To see this consider the four areas in particular that will determine success in this next phase:
Cloud Battleground 1: Security from the Data Center to the Edge
As the Internet of Things (IoT) grows we will see a convergence of customers’ existing information technology (IT) and operational technology (OT) networks. This convergence significantly expands the security challenges, due to its increased breadth and depth over existing network connectivity. The IT and OT networks are managed with different priorities in mind, and each has distinct security needs. Today, the priority of the IT network is to protect data confidentiality and the focus of the OT network is on physical security and secure access to ensure operational and employee safety. With the convergence of these two environments and the hyper distribution of applications across hybrid cloud architectures, IoT security requires a new approach that combines physical and cyber security components driven by cloud-based software analytics that detects anomalies and takes pre-emptive action.

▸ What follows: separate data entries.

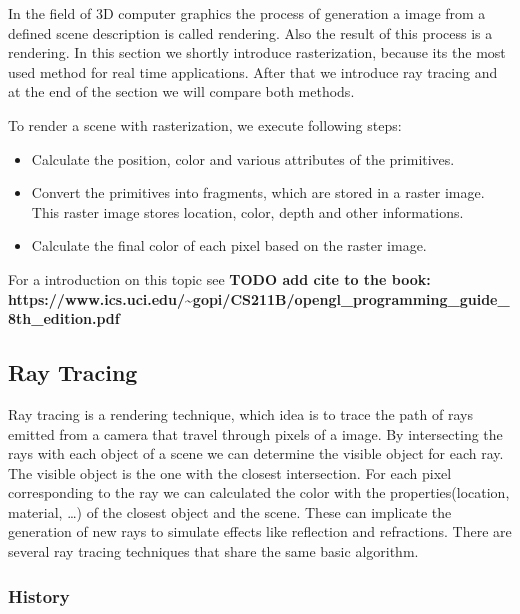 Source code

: In the field of 3D computer graphics the process of generation a image
from a defined scene description is called rendering. Also the result of
this process is a rendering. In this section we shortly introduce
rasterization, because its the most used method for real time
applications. After that we introduce ray tracing and at the end of the
section we will compare both methods.


To render a scene with rasterization, we execute following steps:

\begin{itemize}
\itemsep1pt\parskip0pt
\item
  Calculate the position, color and various attributes of the
  primitives.
\item
  Convert the primitives into fragments, which are stored in a raster
  image. This raster image stores location, color, depth and other
  informations.
\item
  Calculate the final color of each pixel based on the raster image.
\end{itemize}

For a introduction on this topic see \textbf{TODO add cite to the book:
https://www.ics.uci.edu/\textasciitilde{}gopi/CS211B/opengl\_programming\_guide\_8th\_edition.pdf}

\subsection{Ray Tracing}\label{ray-tracing}

Ray tracing is a rendering technique, which idea is to trace the path of
rays emitted from a camera that travel through pixels of a image. By
intersecting the rays with each object of a scene we can determine the
visible object for each ray. The visible object is the one with the
closest intersection. For each pixel corresponding to the ray we can
calculated the color with the properties(location, material, \ldots{})
of the closest object and the scene. These can implicate the generation
of new rays to simulate effects like reflection and refractions. There
are several ray tracing techniques that share the same basic algorithm.

\subsubsection{History}\label{history}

Cloud Battleground 2: Orchestration and Multi-Cloud Management
The explosion of cloud services will drive a significant need for scalable, automated and policy-driven orchestration with multi-cloud management from the data center to the edge, for networks, operations, applications and all IT policies. This orchestration needs to enable low-touch on-demand provisioning for both network and operations with compliance that spans regulatory and security requirements for stringent service-level agreements (SLAs). As a subset of orchestration, multi-cloud management will become one of the most strategic control points for cloud as customers will require single pane of glass management capabilities that provide visibility, automation, control and freedom of choice over all cloud services accessed across the Enterprise. The need for this is already apparent as our Cloud Consumption as a Service data shows where the average company is now accessing over 1,200 cloud services but the IT department has approved less than 100.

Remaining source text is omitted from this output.